Even where it resorts to a nearly minimalist matrix repetition (now I’ve ended inside “Boy With a Bag and His Guardian”, splendid) there is, however, an unusual “melodic” sense crossing its fabric.
Claudia's combo seems to exercise a form of elegant controlled “abstract expressionism,” with an elusive humor that makes the stratification of fragments cohesive in an approach that might otherwise seem almost conceptual.
But let’s immediately close with the references to “contemporary” art.
Because certain references risk constituting an oversized and “heavy” frame for the picture painted by the New York quintet, which remains absolutely enjoyable.
The kind you really replay to discover the delicate yet effective balance, the expressivity that emanates from the refined attention to the sounds, their color, the blend between the electric and the acoustic ones, even in the not rare moments of energetic and restless almost free intersections.
And rediscovering the particular and brilliant writing, which makes all 13 tracks subtly concrete but almost elusive, preventing their unusual, playful and mysterious charm from being exhausted on the first listening.
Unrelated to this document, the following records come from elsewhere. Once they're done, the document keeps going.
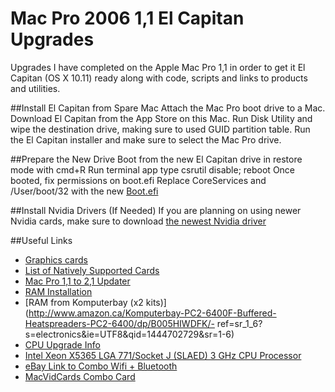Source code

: # Mac Pro 2006 1,1 El Capitan Upgrades
Upgrades I have completed on the Apple Mac Pro 1,1 in order to get it El Capitan (OS X 10.11) ready along with code, scripts and links to products and utilities.

##Install El Capitan from Spare Mac
Attach the Mac Pro boot drive to a Mac. 
Download El Capitan from the App Store on this Mac.
Run Disk Utility and wipe the destination drive, making sure to used GUID partition table. 
Run the El Capitan installer and make sure to select the Mac Pro drive. 

##Prepare the New Drive
Boot from the new El Capitan drive in restore mode with cmd+R
Run terminal app
type csrutil disable; reboot
Once booted, fix permissions on boot.efi
Replace CoreServices and /User/boot/32 with the new [Boot.efi](http://forums.macrumors.com/threads/2006-2007-mac-pro-1-1-2-1-and-os-x-yosemite.1740775/page-65#post-20283936)

##Install Nvidia Drivers (If Needed)
If you are planning on using newer Nvidia cards, make sure to download [the newest Nvidia driver](http://us.download.nvidia.com/Mac/Quadro_Certified/346.03.02f02/WebDriver-346.03.02f02.pkg)

##Useful Links
- [Graphics cards](http://forums.macrumors.com/threads/mac-pro-1-1-10-9-2-tiamo-graphic-card-suggestions.1712192/)
- [List of Natively Supported Cards](http://forum.netkas.org/index.php/topic,2187.0.html)
- [Mac Pro 1,1 to 2,1 Updater](http://www.xlr8yourmac.com/archives/sep11/091911.html)
- [RAM Installation](http://www.everymac.com/systems/apple/mac_pro/faq/mac-pro-how-to-upgrade-memory-what-type-ram.html)
- [RAM from Komputerbay (x2 kits)](http://www.amazon.ca/Komputerbay-PC2-6400F-Buffered-Heatspreaders-PC2-6400/dp/B005HIWDFK/- ref=sr_1_6?s=electronics&ie=UTF8&qid=1444702729&sr=1-6)
- [CPU Upgrade Info](http://www.xlr8yourmac.com/feedback/2006MacProDual5355CPUs.html)
- [Intel Xeon X5365 LGA 771/Socket J (SLAED) 3 GHz CPU Processor](http://ark.intel.com/products/30702/Intel-Xeon-Processor-X5365-8M-Cache-3_00-GHz-1333-MHz-FSB)
- [eBay Link to Combo Wifi + Bluetooth](http://www.ebay.com/itm/Genuine-Apple-Airport-WiFi-802-11ac-Bluetooth-4-0-w-Adapter-Mac-Pro-1-1-3-1-/261855902238?hash=item3cf7d3fa1e)
- [MacVidCards Combo Card](http://www.macvidcards.com/store/p33/Wifi_AC_and_Bluetooth_Airport_Card.html)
In short, I really like this album.
A possible declination of that indefinable matter we still call jazz, but which spreads like a liquid assuming the most unexpected forms, in New York, has taken the guise of 5 funny gentlemen carrying a woman's name on their banner.
I'm rooting for them.
That elsewhere other trumpets may clap, other heroes bellow convulsively: here they will not be able to cover the sound of Claudia.